Effect of Dietary Calcium on In Vitro Aortic Tissue Responsiveness to a Hypertensive Factor

It has been proposed that calcium supplementation in the diet is associated with a reduction in blood pressure. In the present study, we investigated vascular tissue sensitivity to a hypertensive factor (HF) in spontaneously hypertensive rats (SHR) and normotensive Wistar Kyoto rats (WKY) fed a high calcium diet, a low calcium diet and a food restricted diet. HF, which has been isolated from erythrocytes, increases blood pressure when injected into normotensive rats and stimulates calcium uptake by aortic rings in vitro. Five-week-old rats were divided into the following groups: SHR and WKY fed a regular diet (1% calcium), SHR and WKY fed a high calcium diet (4% calcium), SHR and WKY fed a low calcium diet (0.02% calcium) and SHR and WKY fed a regular diet (1% calcium) in which food intake was restricted to 65% of ad libitum intake. Food intake, body weight, urine phosphate excretion and blood pressure development were followed for 8 weeks. At sacrifice, plasma levels of calcium and phosphate were determined. Tissue responsiveness to HF was calculated by incubating aortic rings from the rats in the different groups with HF and measuring lanthanum-resistant calcium uptake. A 4-fold increase in dietary calcium reduced blood pressure and tissue responsiveness to HF in SHR. Neither parameter was affected by the high calcium diet in WKY. The low calcium diet had no effect on either blood pressure or tissue responsiveness to HF in SHR or WKY. Restriction of food intake induced a reduction in blood pressure and in tissue responsiveness to HF in SHR. It did not affect the same parameters in WKY. The results suggest that the increased tissue responsiveness to HF in the SHR may be associated with high blood pressure.

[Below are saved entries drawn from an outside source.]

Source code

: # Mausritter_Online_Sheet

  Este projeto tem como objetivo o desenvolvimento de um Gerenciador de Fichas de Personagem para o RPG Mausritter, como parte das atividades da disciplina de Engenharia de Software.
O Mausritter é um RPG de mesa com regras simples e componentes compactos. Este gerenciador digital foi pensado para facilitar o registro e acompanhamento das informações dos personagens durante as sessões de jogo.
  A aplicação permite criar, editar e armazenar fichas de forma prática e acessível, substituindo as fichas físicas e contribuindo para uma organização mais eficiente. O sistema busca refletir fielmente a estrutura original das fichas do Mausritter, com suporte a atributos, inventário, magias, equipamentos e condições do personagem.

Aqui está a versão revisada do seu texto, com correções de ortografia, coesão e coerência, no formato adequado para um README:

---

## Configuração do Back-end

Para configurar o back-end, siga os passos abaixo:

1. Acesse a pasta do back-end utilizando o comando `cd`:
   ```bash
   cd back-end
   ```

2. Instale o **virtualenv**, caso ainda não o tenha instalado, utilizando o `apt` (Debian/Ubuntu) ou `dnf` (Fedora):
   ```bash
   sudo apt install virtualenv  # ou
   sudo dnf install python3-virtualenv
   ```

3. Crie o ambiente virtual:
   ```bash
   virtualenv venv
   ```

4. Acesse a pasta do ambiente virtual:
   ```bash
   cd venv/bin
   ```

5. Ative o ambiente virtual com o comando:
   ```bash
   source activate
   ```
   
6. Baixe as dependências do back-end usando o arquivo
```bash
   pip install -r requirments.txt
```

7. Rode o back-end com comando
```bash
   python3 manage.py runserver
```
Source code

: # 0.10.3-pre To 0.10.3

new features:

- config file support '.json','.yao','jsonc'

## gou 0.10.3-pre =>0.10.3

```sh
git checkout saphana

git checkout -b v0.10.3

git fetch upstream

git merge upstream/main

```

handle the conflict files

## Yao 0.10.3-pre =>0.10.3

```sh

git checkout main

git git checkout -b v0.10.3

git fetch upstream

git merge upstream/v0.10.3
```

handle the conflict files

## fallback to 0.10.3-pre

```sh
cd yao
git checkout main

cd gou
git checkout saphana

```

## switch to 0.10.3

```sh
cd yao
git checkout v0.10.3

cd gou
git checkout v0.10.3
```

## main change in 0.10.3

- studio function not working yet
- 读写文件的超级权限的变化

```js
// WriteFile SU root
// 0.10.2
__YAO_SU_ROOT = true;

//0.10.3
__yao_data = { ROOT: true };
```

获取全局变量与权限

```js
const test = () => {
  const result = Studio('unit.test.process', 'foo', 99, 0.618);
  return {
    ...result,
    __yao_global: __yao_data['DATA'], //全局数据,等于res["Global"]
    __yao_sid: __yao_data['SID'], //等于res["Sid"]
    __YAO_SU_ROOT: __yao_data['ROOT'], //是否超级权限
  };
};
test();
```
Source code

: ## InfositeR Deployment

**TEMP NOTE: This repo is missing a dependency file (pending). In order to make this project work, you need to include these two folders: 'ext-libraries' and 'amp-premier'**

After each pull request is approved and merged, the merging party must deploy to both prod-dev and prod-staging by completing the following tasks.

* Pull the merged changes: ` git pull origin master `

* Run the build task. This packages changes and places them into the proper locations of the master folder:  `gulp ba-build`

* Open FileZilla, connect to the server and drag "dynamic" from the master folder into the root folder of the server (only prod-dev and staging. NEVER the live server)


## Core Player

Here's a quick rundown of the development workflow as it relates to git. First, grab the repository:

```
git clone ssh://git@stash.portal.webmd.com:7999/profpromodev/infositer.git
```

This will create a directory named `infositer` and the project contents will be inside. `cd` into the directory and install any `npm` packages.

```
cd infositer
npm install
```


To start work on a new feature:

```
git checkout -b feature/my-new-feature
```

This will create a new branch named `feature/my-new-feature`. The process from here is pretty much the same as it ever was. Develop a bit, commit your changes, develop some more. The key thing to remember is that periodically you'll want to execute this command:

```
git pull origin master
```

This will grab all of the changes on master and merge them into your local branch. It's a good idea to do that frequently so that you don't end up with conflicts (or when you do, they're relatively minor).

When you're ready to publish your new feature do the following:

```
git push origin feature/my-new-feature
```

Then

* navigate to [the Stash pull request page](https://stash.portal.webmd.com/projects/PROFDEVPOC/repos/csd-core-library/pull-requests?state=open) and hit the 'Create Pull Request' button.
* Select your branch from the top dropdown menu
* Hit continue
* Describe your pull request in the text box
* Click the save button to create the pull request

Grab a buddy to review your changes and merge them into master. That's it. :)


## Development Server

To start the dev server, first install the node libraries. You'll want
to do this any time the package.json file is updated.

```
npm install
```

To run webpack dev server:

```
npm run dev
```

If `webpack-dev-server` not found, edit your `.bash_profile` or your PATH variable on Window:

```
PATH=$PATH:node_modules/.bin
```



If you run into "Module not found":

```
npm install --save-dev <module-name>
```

An endogenous peptide that induces long-term blood pressure elevation

A peptide was recently isolated from the blood of spontaneously hypertensive (SH) rats that stimulated an increase of calcium uptake by vascular tissue in vitro. In the present study normotensive rats were given nanomolar amounts of this peptide by intravenous or picomolar amounts by intracerebral injection and the effect on blood pressure was recorded. Injection of the peptide into the circulation had no significant effect on the elevation of blood pressure. By comparison, the injection of the compound into the third ventricle of the brain resulted in the elevation of blood pressure to hypertensive levels. The blood pressure response was characterized by a prolonged period of onset with maximal elevation observed several days after the beginning of treatment. Subsequently, the increase in blood pressure was well maintained with significant elevation noted days following the cessation of treatment.